Next, create an environment file, called myenv.yml, that specifies all of the script's package dependencies. This file is used to ensure that all of those dependencies are installed in the Docker image. This model needs `pytorch`, `fastai` and `azureml-sdk`.

In [None]:
myenv = CondaDependencies()
myenv.set_python_version("3.6.6")
myenv.add_pip_package("torch==1.0.0")
#myenv.add_pip_package("https://download.pytorch.org/whl/cu100/torch-1.0.0-cp36-cp36m-linux_x86_64.whl")
myenv.add_pip_package("torchvision==0.2.1")
myenv.add_pip_package("fastai==1.0.42")

with open("myenv.yml","w") as f:
    f.write(myenv.serialize_to_string())

Test conda environment locally (in Anaconda Prompt):

`> conda env create -f nbs\myenv.yml`

 ### Create an image configuration

Deployed models are packaged as an image. The image contains the dependencies needed to run the model.

For Azure Container Instance or Azure Kubernetes Service the azureml.core.image.ContainerImage class is used to create an image configuration. The image configuration is then used to create a new Docker image.

For details, see: https://docs.microsoft.com/en-us/python/api/azureml-core/azureml.core.image.containerimage?view=azure-ml-py

In [None]:
image_config = ContainerImage.image_configuration(execution_script = "score.py",
                                                  runtime = "python",
                                                  conda_file = "myenv.yml",
                                                  docker_file="Dockerfile",
                                                  enable_gpu=True,
                                                  description = "Image with Fast.AI NLP classification model with GPU",
                                                  tags = {"data": "20newsgroup", "type": "classification"}
                                                 )

### Create the image

Once you have created the image configuration, you can use it to create an image. This image is stored in the container registry for your workspace.

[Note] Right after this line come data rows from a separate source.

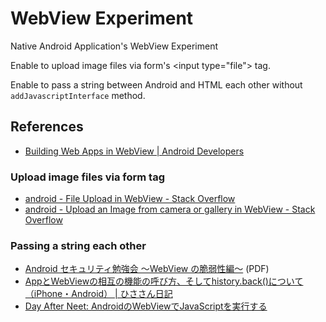 # WebView Experiment

Native Android Application's WebView Experiment

Enable to upload image files via form's &lt;input type="file"&gt; tag.

Enable to pass a string between Android and HTML each other without `addJavascriptInterface` method.

## References

* [Building Web Apps in WebView | Android Developers](http://developer.android.com/guide/webapps/webview.html)

### Upload image files via form tag

* [android - File Upload in WebView - Stack Overflow](http://stackoverflow.com/questions/5907369/file-upload-in-webview)
* [android - Upload an Image from camera or gallery in WebView - Stack Overflow](http://stackoverflow.com/questions/15725814/upload-an-image-from-camera-or-gallery-in-webview)

### Passing a string each other
* [Android セキュリティ勉強会 〜WebView の脆弱性編〜](http://ierae.co.jp/uploads/webview.pdf) (PDF)
* [AppとWebViewの相互の機能の呼び方、そしてhistory.back()について（iPhone・Android） | ひささん日記](http://tech.hisasann.com/javascript/46/)
* [Day After Neet: AndroidのWebViewでJavaScriptを実行する](http://dayafterneet.blogspot.jp/2011/08/androidwebviewjavascript.html)
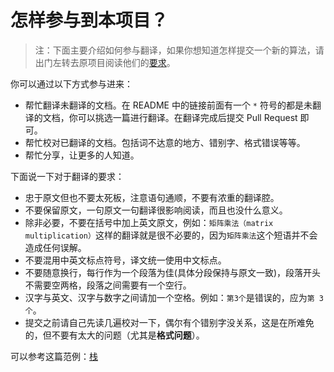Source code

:# 怎样参与到本项目？

> 注：下面主要介绍如何参与翻译，如果你想知道怎样提交一个新的算法，请出门左转去原项目阅读他们的[要求](https://github.com/raywenderlich/swift-algorithm-club/blob/master/How%20to%20Contribute.markdown)。

你可以通过以下方式参与进来：

- 帮忙翻译未翻译的文档。在 README 中的链接前面有一个 `*` 符号的都是未翻译的文档，你可以挑选一篇进行翻译。在翻译完成后提交 Pull Request 即可。
- 帮忙校对已翻译的文档。包括词不达意的地方、错别字、格式错误等等。
- 帮忙分享，让更多的人知道。

下面说一下对于翻译的要求：

- 忠于原文但也不要太死板，注意语句通顺，不要有浓重的翻译腔。
- 不要保留原文，一句原文一句翻译很影响阅读，而且也没什么意义。
- 除非必要，不要在括号中加上英文原文，例如：`矩阵乘法（matrix multiplication）`这样的翻译就是很不必要的，因为`矩阵乘法`这个短语并不会造成任何误解。
- 不要混用中英文标点符号，译文统一使用中文标点。
- 不要随意换行，每行作为一个段落为佳(具体分段保持与原文一致)，段落开头不需要空两格，段落之间需要有一个空行。
- 汉字与英文、汉字与数字之间请加一个空格。例如：`第3个`是错误的，应为`第 3 个`。
- 提交之前请自己先读几遍校对一下，偶尔有个错别字没关系，这是在所难免的，但不要有太大的问题（尤其是**格式问题**）。

可以参考这篇范例：[栈](../Stack/)
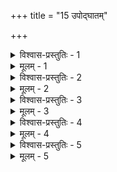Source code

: +++
title = "15 उपोद्घातम्"

+++

<details><summary>विश्वास-प्रस्तुतिः - 1</summary>

1. तत्त्वज्ञानानुविद्धं हिततममनघं मोक्ष्यमाणस्य वक्तुं  
तत्त्वे निर्धूय तर्कज्वरजनितमहासन्निपातप्रलापान् ।  
निष्पन्ने तत्त्वबोधे न किमपि विदुषा साध्यमित्युद्गृणद्भ्यो  
यावज्जीवानुवर्त्यं मुररिपुभजनं मुक्तिलाभाय वक्ति ॥
</details>

<details><summary>मूलम् - 1</summary>

1. तत्त्वज्ञानानुविद्धं हिततममनघं मोक्ष्यमाणस्य वक्तुं  
तत्त्वे निर्धूय तर्कज्वरजनितमहासन्निपातप्रलापान् ।  
निष्पन्ने तत्त्वबोधे न किमपि विदुषा साध्यमित्युद्गृणद्भ्यो  
यावज्जीवानुवर्त्यं मुररिपुभजनं मुक्तिलाभाय वक्ति ॥
</details>


<details><summary>विश्वास-प्रस्तुतिः - 2</summary>

2. भीमाभ्यो यातनाभ्यः पितृपथगमनावर्तनादेश्च बिभ्यत्  
तृष्णां कृष्णामृताब्धौ परिणयति परां यावता तावदुक्तम् ।  
इत्थं लब्धाधिकारः परमधिकुरुते साधने यत्र साङ्गे  
पादद्वन्द्वे परस्मिंस्तदिह बहुभिदाबर्बरं निर्ब्रवीति ॥
</details>

<details><summary>मूलम् - 2</summary>

2. भीमाभ्यो यातनाभ्यः पितृपथगमनावर्तनादेश्च बिभ्यत्  
तृष्णां कृष्णामृताब्धौ परिणयति परां यावता तावदुक्तम् ।  
इत्थं लब्धाधिकारः परमधिकुरुते साधने यत्र साङ्गे  
पादद्वन्द्वे परस्मिंस्तदिह बहुभिदाबर्बरं निर्ब्रवीति ॥
</details>


<details><summary>विश्वास-प्रस्तुतिः - 3</summary>

3. एकस्मिन्नेव पादे निपुणनयकृता न द्वयोस्तर्कणं स्यात्  
भेदोऽभेदश्च नैको विषय इह भवेदन्यहानप्रसङ्गात् ।  
तस्मादस्मिन्प्रकीर्णा नयविततिरिति प्रेक्षितग्रन्थचोद्ये  
वेद्यावच्छिन्नविद्यानियमकृदयमित्यैदमर्थ्यं समर्थ्यम् ॥
</details>

<details><summary>मूलम् - 3</summary>

3. एकस्मिन्नेव पादे निपुणनयकृता न द्वयोस्तर्कणं स्यात्  
भेदोऽभेदश्च नैको विषय इह भवेदन्यहानप्रसङ्गात् ।  
तस्मादस्मिन्प्रकीर्णा नयविततिरिति प्रेक्षितग्रन्थचोद्ये  
वेद्यावच्छिन्नविद्यानियमकृदयमित्यैदमर्थ्यं समर्थ्यम् ॥
</details>


<details><summary>विश्वास-प्रस्तुतिः - 4</summary>

4. आख्यावन्तं गुणानां निजगदुरुपसंहारतः पादमेतं  
विद्यैक्यार्थे तदस्मिन्नपवदनतया भेदचिन्ता प्रसक्ता ।  
इत्थं शुश्रूषुशङ्कामिह शिथिलयितुं भाषितं भाष्यकारैः  
तद्भेदाभेदमीमांसनमिह विषयस्त्वत्र चोक्तोऽनुवृत्तः ॥
</details>

<details><summary>मूलम् - 4</summary>

4. आख्यावन्तं गुणानां निजगदुरुपसंहारतः पादमेतं  
विद्यैक्यार्थे तदस्मिन्नपवदनतया भेदचिन्ता प्रसक्ता ।  
इत्थं शुश्रूषुशङ्कामिह शिथिलयितुं भाषितं भाष्यकारैः  
तद्भेदाभेदमीमांसनमिह विषयस्त्वत्र चोक्तोऽनुवृत्तः ॥
</details>


<details><summary>विश्वास-प्रस्तुतिः - 5</summary>

5. निस्सीमानन्दनाडिन्धमनिरुपधिकानन्तसम्पद्गुणौघे  
विद्याभेदैर्विभज्य प्रणिधिरिह यदि प्राप्तिरप्यंशतस्स्यात् ।  
मैवं, तैरेव धर्मैस्तदितरसहितैः पूर्णकामस्य पूर्णं  
प्राप्यं ब्रह्मैव नान्यत्किमपि फलमतस्तत्क्रतुन्यायसिद्धिः ॥
</details>

<details><summary>मूलम् - 5</summary>

5. निस्सीमानन्दनाडिन्धमनिरुपधिकानन्तसम्पद्गुणौघे  
विद्याभेदैर्विभज्य प्रणिधिरिह यदि प्राप्तिरप्यंशतस्स्यात् ।  
मैवं, तैरेव धर्मैस्तदितरसहितैः पूर्णकामस्य पूर्णं  
प्राप्यं ब्रह्मैव नान्यत्किमपि फलमतस्तत्क्रतुन्यायसिद्धिः ॥
</details>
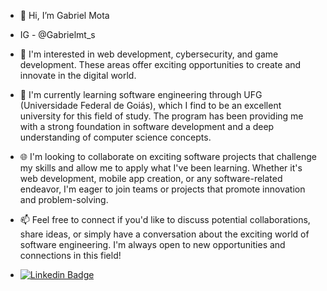 - 👋 Hi, I’m Gabriel Mota
- IG - @Gabrielmt_s
- 👀 I'm interested in web development, cybersecurity, and game development. These areas offer exciting opportunities to create and innovate in the digital world.
- 🌱 I'm currently learning software engineering through UFG (Universidade Federal de Goiás), which I find to be an excellent university for this field of study. The program has been providing me with a strong foundation in software development and a deep understanding of computer science concepts.
- 🌐 I'm looking to collaborate on exciting software projects that challenge my skills and allow me to apply what I've been learning. Whether it's web development, mobile app creation, or any software-related endeavor, I'm eager to join teams or projects that promote innovation and problem-solving.
- 📫 Feel free to connect if you'd like to discuss potential collaborations, share ideas, or simply have a conversation about the exciting world of software engineering. I'm always open to new opportunities and connections in this field!

- <a href="https://www.linkedin.com/in/gabriel-mota-a58580260/" rel="nofollow"><img src="https://camo.githubusercontent.com/950ba4e15d5d6233ebb0e12aaaaa65568b6c7986e2995b7b96a9533e4a5ac05a/68747470733a2f2f696d672e736869656c64732e696f2f62616467652f2d4c696e6b6564496e2d3636333363633f7374796c653d666c61742d737175617265266c6f676f3d4c696e6b6564696e266c6f676f436f6c6f723d7768697465266c696e6b3d68747470733a2f2f7777772e6c696e6b6564696e2e636f6d2f696e2f6665726e616e64612d6b69707065722d3539353861363161392f" alt="Linkedin Badge" data-canonical-src="https://img.shields.io/badge/-LinkedIn-6633cc?style=flat-square&amp;logo=Linkedin&amp;logoColor=white&amp;link=https://www.linkedin.com/in/gabriel-mota-a58580260/" style="max-width: 100%;"></a>
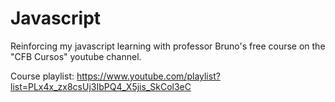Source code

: # Javascript

Reinforcing my javascript learning with professor Bruno's free course on the "CFB Cursos" youtube channel.

Course playlist: https://www.youtube.com/playlist?list=PLx4x_zx8csUj3IbPQ4_X5jis_SkCol3eC

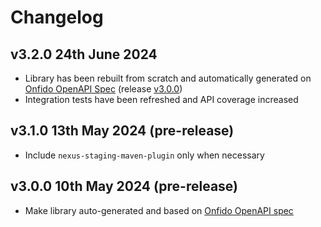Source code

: # Changelog

## v3.2.0 24th June 2024

- Library has been rebuilt from scratch and automatically generated on [Onfido OpenAPI Spec](https://github.com/onfido/onfido-openapi-spec) (release [v3.0.0](https://github.com/onfido/onfido-openapi-spec/releases/tag/v3.0.0))
- Integration tests have been refreshed and API coverage increased

## v3.1.0 13th May 2024 (pre-release)

- Include `nexus-staging-maven-plugin` only when necessary

## v3.0.0 10th May 2024 (pre-release)

- Make library auto-generated and based on [Onfido OpenAPI spec](https://github.com/onfido/onfido-openapi-spec)
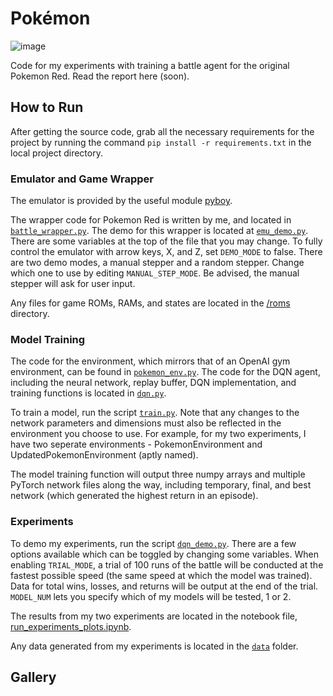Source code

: # Pokémon

![image](https://github.com/IMACULGY/pokemonRL/assets/32719081/7aa0dcc8-3801-4059-a1b5-5d63782ba0e9)

Code for my experiments with training a battle agent for the original Pokemon Red. Read the report here (soon).

## How to Run

After getting the source code, grab all the necessary requirements for the project by running the command `pip install -r requirements.txt` in the local project directory.

### Emulator and Game Wrapper

The emulator is provided by the useful module [pyboy](https://github.com/Baekalfen/PyBoy).

The wrapper code for Pokemon Red is written by me, and located in [`battle_wrapper.py`](battle_wrapper.py). The demo for this wrapper is located at [`emu_demo.py`](emu_demo.py). There are some variables at the top of the file that you may change. To fully control the emulator with arrow keys, X, and Z, set `DEMO_MODE` to false. There are two demo modes, a manual stepper and a random stepper. Change which one to use by editing `MANUAL_STEP_MODE`. Be advised, the manual stepper will ask for user input.

Any files for game ROMs, RAMs, and states are located in the [/roms](/roms/) directory.

### Model Training

The code for the environment, which mirrors that of an OpenAI gym environment, can be found in [`pokemon_env.py`](pokemon_env.py). The code for the DQN agent, including the neural network, replay buffer, DQN implementation, and training functions is located in [`dqn.py`](dqn.py).

To train a model, run the script [`train.py`](train.py). Note that any changes to the network parameters and dimensions must also be reflected in the environment you choose to use. For example, for my two experiments, I have two seperate environments - PokemonEnvironment and UpdatedPokemonEnvironment (aptly named).

The model training function will output three numpy arrays and multiple PyTorch network files along the way, including temporary, final, and best network (which generated the highest return in an episode).

### Experiments

To demo my experiments, run the script [`dqn_demo.py`](dqn_demo.py). There are a few options available which can be toggled by changing some variables. When enabling `TRIAL_MODE`, a trial of 100 runs of the battle will be conducted at the fastest possible speed (the same speed at which the model was trained). Data for total wins, losses, and returns will be output at the end of the trial. `MODEL_NUM` lets you specify which of my models will be tested, 1 or 2.

The results from my two experiments are located in the notebook file, [run_experiments_plots.ipynb](run_experiments_plots.ipynb).

Any data generated from my experiments is located in the [`data`](/data/) folder.

## Gallery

Once created, you can deploy the same image to multiple services. Images are versioned automatically when you register multiple images with the same name. For example, the first image registered as `myimage` is assigned an ID of `myimage:1`. The next time you register an image as `myimage`, the ID of the new image is `myimage:2`.

In [None]:
%%time
# Create the image from the image configuration
image = ContainerImage.create(name = "myimage", 
                              models = [model], #this is the model object
                              image_config = image_config,
                              workspace = ws
                              )
image.wait_for_creation(show_output=True)

In case of errors, you can get logs with the following code:

In [None]:
# if you already have the image object handy
print(image.image_build_log_uri)

If you only know the name of the image:

In [None]:
ws.images

In [None]:
# if you only know the name of the image (note there might be multiple images with the same name but different version number)
print(ws.images['myimage'].image_build_log_uri)

### Deploy the image

When you get to deployment, the process is slightly different depending on the compute target that you deploy to. Use the information in the following sections to learn how to deploy to:

- Azure Container Instances

### Deploy in ACI

Estimated time to complete: about 7-8 minutes

Configure the image and deploy. The following code goes through these steps:

1. Build an image using:
   - The scoring file (score.py)
   - The environment file (myenv.yml)
   - The model file
2. Register that image under the workspace.
3. Send the image to the ACI container.
4. Start up a container in ACI using the image.
5. Get the web service HTTP endpoint.


In [None]:
aciconfig = AciWebservice.deploy_configuration(cpu_cores = 1, 
                                               memory_gb = 1, 
                                               tags = {"data": "20newsgroup", "type": "classification"}, 
                                               description = 'Fast.AI NLP Classification GPU')

In [None]:
image = ws.images["myimage"]

In [None]:
print(image)

In [None]:
%%time
service_name = 'aci-fastai-1'
service = Webservice.deploy_from_image(deployment_config = aciconfig,
                                            image = image,
                                            name = service_name,
                                            workspace = ws)
service.wait_for_deployment(show_output = True)
print(service.state)

In [None]:
service.get_logs()

In [None]:
print(image.image_location)

Get the scoring web service's HTTP endpoint, which accepts REST client calls. This endpoint can be shared with anyone who wants to test the web service or integrate it into an application.

In [None]:
print(service.scoring_uri)